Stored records
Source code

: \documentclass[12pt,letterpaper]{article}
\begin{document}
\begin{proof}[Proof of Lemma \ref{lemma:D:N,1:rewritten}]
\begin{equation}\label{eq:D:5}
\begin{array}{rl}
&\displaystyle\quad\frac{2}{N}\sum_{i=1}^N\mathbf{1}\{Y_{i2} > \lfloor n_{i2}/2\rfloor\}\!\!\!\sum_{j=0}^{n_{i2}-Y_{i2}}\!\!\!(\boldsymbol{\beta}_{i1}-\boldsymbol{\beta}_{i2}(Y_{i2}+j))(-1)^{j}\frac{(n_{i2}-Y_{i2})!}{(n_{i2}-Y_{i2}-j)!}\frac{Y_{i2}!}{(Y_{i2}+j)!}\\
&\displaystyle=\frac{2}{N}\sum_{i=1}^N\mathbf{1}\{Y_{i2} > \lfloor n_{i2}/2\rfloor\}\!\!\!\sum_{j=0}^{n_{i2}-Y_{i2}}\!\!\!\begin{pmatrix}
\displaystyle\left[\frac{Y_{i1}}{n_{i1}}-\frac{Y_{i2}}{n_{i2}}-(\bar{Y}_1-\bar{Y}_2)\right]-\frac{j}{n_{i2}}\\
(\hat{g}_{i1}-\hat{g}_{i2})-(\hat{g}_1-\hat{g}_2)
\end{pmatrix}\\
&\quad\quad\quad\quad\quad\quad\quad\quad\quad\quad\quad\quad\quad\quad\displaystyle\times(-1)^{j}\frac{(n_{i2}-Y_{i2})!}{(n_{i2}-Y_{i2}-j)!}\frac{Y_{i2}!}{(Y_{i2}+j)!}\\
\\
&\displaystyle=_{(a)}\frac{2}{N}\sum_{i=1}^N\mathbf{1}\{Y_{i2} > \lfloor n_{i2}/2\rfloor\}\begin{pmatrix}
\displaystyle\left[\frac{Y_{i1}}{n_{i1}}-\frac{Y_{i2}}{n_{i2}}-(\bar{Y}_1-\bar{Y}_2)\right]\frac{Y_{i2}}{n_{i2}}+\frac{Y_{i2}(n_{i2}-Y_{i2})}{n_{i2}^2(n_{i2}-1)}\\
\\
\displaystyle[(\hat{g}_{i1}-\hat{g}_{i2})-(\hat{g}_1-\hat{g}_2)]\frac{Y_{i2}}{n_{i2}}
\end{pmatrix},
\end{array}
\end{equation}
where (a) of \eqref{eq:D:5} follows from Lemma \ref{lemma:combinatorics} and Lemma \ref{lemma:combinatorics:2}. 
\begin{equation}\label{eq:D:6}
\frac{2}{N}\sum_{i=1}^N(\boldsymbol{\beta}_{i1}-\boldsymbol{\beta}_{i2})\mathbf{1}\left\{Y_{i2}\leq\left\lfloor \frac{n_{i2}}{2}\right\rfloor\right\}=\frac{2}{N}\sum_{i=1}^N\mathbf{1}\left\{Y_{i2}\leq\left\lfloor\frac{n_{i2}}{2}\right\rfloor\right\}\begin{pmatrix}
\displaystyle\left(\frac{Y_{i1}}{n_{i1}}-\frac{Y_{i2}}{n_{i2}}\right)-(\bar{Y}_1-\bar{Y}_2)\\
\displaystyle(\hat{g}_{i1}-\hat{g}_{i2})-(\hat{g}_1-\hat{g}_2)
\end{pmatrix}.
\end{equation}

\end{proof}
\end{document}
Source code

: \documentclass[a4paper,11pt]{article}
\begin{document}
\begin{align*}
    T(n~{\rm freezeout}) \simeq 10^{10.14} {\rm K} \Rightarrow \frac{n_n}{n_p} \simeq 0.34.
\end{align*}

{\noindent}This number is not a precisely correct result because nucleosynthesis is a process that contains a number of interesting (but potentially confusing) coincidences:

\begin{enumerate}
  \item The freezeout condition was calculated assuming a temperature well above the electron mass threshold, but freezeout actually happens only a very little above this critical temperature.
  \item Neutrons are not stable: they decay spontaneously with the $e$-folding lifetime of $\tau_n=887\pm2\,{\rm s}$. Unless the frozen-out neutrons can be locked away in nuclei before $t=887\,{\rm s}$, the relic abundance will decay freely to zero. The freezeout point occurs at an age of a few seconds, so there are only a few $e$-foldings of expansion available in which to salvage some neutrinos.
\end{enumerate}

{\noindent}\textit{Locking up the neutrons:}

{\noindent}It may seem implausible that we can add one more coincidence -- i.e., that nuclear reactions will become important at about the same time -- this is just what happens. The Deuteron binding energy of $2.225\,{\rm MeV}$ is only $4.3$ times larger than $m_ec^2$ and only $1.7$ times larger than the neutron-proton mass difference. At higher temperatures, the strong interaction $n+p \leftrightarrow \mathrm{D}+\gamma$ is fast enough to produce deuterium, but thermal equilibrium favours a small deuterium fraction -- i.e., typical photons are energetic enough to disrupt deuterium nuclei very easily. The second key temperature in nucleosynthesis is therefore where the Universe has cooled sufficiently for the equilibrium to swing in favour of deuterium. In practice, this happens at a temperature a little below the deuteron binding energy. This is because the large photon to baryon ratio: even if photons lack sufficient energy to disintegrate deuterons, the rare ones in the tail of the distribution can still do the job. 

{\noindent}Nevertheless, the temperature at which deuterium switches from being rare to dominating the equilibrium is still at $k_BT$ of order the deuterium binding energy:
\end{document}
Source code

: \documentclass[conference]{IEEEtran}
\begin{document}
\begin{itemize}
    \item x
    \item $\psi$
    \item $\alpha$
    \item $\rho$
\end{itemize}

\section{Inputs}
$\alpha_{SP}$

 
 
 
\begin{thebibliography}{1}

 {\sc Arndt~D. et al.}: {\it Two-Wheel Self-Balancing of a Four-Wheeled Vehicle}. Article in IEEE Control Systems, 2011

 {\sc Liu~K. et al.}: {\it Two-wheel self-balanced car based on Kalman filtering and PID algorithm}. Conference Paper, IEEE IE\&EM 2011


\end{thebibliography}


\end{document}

→ What this task involves
Some of the data mentions "quad". Copy every line where it does.

→ Task response
&\displaystyle\quad\frac{2}{N}\sum_{i=1}^N\mathbf{1}\{Y_{i2} > \lfloor n_{i2}/2\rfloor\}\!\!\!\sum_{j=0}^{n_{i2}-Y_{i2}}\!\!\!(\boldsymbol{\beta}_{i1}-\boldsymbol{\beta}_{i2}(Y_{i2}+j))(-1)^{j}\frac{(n_{i2}-Y_{i2})!}{(n_{i2}-Y_{i2}-j)!}\frac{Y_{i2}!}{(Y_{i2}+j)!}\\
&\quad\quad\quad\quad\quad\quad\quad\quad\quad\quad\quad\quad\quad\quad\displaystyle\times(-1)^{j}\frac{(n_{i2}-Y_{i2})!}{(n_{i2}-Y_{i2}-j)!}\frac{Y_{i2}!}{(Y_{i2}+j)!}\\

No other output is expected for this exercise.